Friday, December 28, 2012

Tell Jindal To Stop Balancing the Budget on the Backs of Louisiana Women and Their Families

FOR IMMEDIATE RELEASE

December 24, 2012

The Jindal Administration is continuing its pattern of balancing the state budget on the backs of Louisiana women and their children, according to the President of the local chapter of The National Organization for Women. Jindal has proposed, effective February 1, 2013, to cut Medicaid funding to all hospice programs and to all Early Childhood Supports and Services programs in Louisiana. 

“Women, who are predominately the primary caregivers for the terminally ill and for emotionally disabled children, will be the most significantly impacted by the elimination of these two programs,” said Charlotte Klasson. “Additionally, those programs, which employ nurses, social workers, counselors, and other health care providers, represent a service staff comprised of significantly more women than men whose jobs will be lost with these cuts.”

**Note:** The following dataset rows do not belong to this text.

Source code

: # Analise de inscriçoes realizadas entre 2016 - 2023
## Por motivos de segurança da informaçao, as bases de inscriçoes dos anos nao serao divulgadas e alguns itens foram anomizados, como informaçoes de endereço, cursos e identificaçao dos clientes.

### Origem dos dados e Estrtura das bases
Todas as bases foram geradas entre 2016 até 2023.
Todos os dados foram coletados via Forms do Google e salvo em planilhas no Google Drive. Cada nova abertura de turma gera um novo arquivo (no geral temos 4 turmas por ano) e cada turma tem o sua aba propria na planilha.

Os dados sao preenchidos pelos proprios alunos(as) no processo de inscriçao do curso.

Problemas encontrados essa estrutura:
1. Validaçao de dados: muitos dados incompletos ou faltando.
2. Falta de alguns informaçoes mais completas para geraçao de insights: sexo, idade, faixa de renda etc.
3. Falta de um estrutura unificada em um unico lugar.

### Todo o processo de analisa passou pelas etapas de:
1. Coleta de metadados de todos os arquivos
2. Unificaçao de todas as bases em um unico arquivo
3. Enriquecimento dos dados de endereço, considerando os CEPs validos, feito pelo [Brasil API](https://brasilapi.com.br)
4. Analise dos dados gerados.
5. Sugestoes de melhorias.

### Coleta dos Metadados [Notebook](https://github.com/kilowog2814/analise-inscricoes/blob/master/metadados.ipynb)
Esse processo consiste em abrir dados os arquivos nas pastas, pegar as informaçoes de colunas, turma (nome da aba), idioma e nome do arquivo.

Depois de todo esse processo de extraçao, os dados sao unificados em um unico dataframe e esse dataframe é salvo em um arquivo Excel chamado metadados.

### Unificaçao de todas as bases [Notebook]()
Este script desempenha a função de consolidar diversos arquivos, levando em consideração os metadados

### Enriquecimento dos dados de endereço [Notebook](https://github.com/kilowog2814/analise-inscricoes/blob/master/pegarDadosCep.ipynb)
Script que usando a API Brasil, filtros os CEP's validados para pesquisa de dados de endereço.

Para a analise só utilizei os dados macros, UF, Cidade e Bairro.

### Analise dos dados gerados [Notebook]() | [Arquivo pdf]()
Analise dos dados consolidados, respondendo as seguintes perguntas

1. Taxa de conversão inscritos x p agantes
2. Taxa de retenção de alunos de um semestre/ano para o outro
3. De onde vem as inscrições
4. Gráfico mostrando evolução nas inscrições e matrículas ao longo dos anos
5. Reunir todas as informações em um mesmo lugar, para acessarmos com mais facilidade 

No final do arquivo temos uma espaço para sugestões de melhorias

In an earlier statement regarding Jindal’s rejection of the Medicaid Expansion component of the Affordable Care Act, Klasson pointed out that over half of all Medicaid dollars are used to support nursing homes where most of the residents as well as most of the employees are women.

The cuts to the Early Childhood Supports and Services programs will impact children from lower income families and children who have been exposed to violence in their homes or neighborhoods, according to Dr. Mary Margaret Gleason, co-clinical director of the program, in the Times-Picayune article dated December 21, 2012. “These low income families are overwhelmingly headed by single women and the services provided in these programs are staffed predominantly by women,” said Klasson. “It’s difficult to know the exact numbers because apparently no one in the Governor’s Office has bothered to determine how many women and women of color might be affected before ordering the cuts, but it has been estimated that about 85% of the primary caregivers of children in the ECSS programs are female and approximately 65% of those are African American, and over 50% of the employees of the ECSS programs are women. It is hard to discern if this pattern of budget cuts that disproportionately impact women, and especially women of color, is a mistake resulting from ignorance or if Governor Jindal is deliberately waging a war on the women of Louisiana.”

NOW is calling on women and groups that represent children and women’s interest to contact the Governor and their own legislative representatives to ask that additional consideration be given to the impact these cuts and other fiscal decisions by the Governor have on women and children before finalizing these budgetary decisions.